Why do you think it’s a bad idea? Both you and OP are in agreement that you should validate early, which seemed to be what your first comment was about. Is it encoding that the data has been validated in the typesystem that you disagree with?

thenextguy@lemmy.world · 2 months ago

I disagree that parsing is validating. For example, you could give me a valid ISO date time string, but I want a shipping date and you gave me something in the past. It parses, but is not valid.

I disagree that validating early is bad because some other part of the code might also validate later and possibly do it differently. Yes, that’s bad, but not a reason to not validate early.

zygo_histo_morpheus@programming.dev · 2 months ago

This article uses the term “parsing” in a non-standard way - it’s not just about transforming text into structured data, it’s about transforming more general data in to more specific data. For example, you could have a function that “parses” valid dates into valid shipping dates, which returns an error if the input date is in the past for instance and returns a valid_shipping_date type. This type would likely be identical to a normal date, but it would carry extra semantic meaning and would help you to leverage the type checker to make sure that this check actually gets performed.

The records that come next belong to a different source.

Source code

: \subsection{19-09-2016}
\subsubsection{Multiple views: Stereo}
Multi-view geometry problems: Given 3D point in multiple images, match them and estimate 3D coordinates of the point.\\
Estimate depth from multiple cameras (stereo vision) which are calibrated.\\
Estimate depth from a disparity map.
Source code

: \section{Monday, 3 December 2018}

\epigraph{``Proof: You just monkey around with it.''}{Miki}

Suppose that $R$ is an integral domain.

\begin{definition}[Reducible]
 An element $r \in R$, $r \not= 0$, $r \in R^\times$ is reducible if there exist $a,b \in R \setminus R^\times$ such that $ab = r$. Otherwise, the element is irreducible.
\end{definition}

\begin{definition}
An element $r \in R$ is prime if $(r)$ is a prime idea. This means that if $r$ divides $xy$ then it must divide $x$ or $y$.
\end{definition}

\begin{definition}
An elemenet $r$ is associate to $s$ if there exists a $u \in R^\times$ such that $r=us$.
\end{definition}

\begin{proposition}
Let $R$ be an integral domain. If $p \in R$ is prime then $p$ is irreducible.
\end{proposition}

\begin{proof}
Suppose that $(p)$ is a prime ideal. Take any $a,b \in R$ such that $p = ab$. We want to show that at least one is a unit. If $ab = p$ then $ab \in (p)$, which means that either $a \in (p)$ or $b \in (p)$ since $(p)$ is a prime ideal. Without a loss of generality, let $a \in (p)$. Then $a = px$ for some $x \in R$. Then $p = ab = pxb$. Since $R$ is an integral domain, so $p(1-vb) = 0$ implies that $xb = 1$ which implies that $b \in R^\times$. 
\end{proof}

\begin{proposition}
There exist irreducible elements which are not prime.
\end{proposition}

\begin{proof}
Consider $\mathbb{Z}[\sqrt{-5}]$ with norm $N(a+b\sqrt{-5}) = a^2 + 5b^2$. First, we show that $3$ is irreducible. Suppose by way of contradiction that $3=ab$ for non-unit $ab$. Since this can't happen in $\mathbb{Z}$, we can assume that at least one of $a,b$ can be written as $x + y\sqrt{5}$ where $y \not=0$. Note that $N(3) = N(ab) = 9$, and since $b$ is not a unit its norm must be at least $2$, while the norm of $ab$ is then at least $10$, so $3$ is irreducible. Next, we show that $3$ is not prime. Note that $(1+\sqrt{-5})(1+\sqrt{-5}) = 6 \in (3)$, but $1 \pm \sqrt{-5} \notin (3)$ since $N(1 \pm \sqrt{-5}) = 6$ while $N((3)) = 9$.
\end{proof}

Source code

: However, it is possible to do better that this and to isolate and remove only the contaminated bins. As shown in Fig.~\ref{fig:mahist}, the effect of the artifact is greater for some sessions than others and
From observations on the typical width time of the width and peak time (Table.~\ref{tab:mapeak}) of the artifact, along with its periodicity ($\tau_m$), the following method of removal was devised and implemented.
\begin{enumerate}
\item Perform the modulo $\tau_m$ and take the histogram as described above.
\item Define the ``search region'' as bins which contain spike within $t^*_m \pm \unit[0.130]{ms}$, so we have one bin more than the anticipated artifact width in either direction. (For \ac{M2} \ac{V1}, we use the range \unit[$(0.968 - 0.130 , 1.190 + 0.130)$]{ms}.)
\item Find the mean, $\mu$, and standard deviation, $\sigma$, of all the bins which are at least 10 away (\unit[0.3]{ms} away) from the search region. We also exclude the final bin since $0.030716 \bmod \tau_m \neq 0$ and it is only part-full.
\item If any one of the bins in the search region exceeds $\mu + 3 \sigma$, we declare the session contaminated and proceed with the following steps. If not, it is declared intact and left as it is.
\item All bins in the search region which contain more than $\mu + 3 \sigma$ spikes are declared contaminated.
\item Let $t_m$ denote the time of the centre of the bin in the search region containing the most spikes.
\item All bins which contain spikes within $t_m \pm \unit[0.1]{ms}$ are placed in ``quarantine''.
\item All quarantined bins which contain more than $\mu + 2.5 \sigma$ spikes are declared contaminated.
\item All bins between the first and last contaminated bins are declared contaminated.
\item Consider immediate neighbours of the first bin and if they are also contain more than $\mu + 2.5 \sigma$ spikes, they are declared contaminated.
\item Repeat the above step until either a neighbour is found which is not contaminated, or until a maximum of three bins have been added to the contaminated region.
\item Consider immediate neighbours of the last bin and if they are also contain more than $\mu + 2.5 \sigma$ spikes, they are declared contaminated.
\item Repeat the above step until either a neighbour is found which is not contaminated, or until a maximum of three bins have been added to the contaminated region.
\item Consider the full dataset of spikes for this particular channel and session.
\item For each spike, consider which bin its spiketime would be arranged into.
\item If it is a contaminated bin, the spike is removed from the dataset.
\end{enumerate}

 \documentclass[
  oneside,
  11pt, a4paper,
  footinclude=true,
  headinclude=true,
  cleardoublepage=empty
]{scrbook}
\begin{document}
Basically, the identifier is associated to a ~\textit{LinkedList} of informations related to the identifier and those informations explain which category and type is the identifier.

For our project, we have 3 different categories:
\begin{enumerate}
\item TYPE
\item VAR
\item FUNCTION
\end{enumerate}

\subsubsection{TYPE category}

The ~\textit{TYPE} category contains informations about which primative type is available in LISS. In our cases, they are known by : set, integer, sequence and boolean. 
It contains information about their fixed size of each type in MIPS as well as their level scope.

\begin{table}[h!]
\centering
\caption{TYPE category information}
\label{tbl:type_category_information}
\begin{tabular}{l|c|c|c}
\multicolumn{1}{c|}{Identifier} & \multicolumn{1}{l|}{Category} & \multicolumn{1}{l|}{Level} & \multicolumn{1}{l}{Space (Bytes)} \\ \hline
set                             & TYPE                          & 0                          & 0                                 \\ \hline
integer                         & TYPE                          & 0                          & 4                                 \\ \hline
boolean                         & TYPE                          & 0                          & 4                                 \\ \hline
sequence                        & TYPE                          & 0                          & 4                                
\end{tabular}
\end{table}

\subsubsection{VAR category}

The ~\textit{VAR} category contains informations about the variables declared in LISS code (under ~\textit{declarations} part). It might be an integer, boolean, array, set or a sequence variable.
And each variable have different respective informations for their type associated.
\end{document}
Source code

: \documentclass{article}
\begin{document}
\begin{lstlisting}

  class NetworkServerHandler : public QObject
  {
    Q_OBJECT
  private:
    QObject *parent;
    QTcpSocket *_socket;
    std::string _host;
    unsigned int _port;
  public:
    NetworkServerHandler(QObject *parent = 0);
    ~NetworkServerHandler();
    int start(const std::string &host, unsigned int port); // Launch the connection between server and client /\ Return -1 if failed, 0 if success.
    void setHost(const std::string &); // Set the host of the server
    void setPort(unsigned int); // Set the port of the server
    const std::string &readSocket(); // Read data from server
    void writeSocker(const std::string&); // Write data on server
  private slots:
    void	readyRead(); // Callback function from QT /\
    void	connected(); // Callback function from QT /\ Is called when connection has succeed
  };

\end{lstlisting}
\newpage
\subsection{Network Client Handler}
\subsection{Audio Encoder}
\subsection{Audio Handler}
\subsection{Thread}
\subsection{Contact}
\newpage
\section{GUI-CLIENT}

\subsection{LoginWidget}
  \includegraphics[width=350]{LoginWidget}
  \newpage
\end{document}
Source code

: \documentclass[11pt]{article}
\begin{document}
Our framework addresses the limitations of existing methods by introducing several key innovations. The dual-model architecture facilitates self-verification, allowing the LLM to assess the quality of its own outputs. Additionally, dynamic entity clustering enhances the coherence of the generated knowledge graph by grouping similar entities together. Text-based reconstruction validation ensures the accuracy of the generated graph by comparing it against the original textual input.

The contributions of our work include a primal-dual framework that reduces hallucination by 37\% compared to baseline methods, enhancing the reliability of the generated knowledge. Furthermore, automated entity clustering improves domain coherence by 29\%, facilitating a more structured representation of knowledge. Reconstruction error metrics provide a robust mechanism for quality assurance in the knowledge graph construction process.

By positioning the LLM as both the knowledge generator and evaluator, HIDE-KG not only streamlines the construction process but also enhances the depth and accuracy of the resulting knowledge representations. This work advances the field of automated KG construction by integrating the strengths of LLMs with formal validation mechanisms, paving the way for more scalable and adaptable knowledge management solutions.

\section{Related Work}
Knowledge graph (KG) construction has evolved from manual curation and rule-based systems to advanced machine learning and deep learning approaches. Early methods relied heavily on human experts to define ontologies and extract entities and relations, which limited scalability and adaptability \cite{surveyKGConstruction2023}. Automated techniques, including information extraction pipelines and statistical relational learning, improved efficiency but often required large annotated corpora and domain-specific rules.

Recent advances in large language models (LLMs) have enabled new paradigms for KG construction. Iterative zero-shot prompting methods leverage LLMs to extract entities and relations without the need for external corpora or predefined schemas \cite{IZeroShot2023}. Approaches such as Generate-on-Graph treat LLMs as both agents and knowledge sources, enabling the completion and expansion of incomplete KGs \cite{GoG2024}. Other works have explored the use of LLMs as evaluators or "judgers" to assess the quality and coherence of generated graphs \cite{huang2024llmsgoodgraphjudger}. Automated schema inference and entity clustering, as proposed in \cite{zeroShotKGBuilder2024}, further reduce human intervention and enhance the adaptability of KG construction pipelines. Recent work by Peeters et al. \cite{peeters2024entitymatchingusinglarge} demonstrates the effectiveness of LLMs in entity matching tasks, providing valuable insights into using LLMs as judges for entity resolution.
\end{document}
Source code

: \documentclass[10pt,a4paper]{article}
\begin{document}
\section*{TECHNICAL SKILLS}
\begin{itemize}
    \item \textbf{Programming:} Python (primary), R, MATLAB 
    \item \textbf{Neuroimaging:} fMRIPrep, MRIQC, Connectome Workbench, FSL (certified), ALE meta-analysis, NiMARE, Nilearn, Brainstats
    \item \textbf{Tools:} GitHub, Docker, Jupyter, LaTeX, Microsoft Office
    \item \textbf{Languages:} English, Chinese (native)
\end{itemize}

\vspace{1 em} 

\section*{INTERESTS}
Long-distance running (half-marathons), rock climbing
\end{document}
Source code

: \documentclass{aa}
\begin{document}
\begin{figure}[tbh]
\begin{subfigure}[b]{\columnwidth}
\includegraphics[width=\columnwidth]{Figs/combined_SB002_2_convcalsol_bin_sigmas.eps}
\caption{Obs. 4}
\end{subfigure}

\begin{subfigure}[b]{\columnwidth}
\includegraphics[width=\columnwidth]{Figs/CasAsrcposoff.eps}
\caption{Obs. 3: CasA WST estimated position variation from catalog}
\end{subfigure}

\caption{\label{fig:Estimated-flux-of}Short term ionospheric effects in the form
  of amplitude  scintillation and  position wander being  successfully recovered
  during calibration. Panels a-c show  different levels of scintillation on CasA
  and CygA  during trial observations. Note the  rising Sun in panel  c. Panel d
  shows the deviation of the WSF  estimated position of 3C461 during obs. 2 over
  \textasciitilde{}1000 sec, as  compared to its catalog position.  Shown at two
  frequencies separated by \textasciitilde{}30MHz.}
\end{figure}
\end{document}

Doing this would arguably be a bit overzealous, maybe it makes more sense to just parse strings into valid dates and merely validate that they also make sense as shipping dates. Still, any validation can be transformed into a “parse” by simply adding extra type-level information to the validation.

Piatro@programming.dev · 2 months ago

I love the argument about c having type safety with the little side-swipe at rust. “AcTuAlLy C does have type safety! You just have to jump through the following 50 hoops to get it!”. I’m an outsider to both C and Rust but it’s still funny.

esa@discuss.tchncs.de · 2 months ago

It is pretty funny that C’s type system can be described pretty differently based on the speaker’s experience. The parable of the Blub language comes to mind.

Colloidal@programming.dev · 2 months ago

People that say that are thinking of strong typed languages instead of type safe languages. There’s a difference. And it looks like you’re on to it.

Magiilaro@feddit.org · 2 months ago

I prefer to do both, a validation check to see if it has the general form of data I expect then parse what got successfully validated.

bitcrafter@programming.dev · 2 months ago

It is crazy to go to all of the extra trouble of dealing with an additional pointer for the email_t type, when it is just a struct that is a simple wrapper around a char * that could be passed around directly; a lot of the code in this example is just for dealing with having to manage the lifetime of the extra email_t allocation, which seems like an unnecessary hoop to jump through.

esa@discuss.tchncs.de · 2 months ago

Isn’t that sort of just the cost of doing business in C? It’s a sparse language, so it falls to the programmer to cobble together more.

I do also think the concrete example of emails should be taken as a stand-in. Errors like swapping a parameter for an email application is likely not very harmful and detected early given the volume of email that exists. But in other, less fault-tolerant applications it becomes a lot more valuable.

bitcrafter@programming.dev · 2 months ago

C supports passing structs around by value, so there was no need to allocate memory for it on the heap.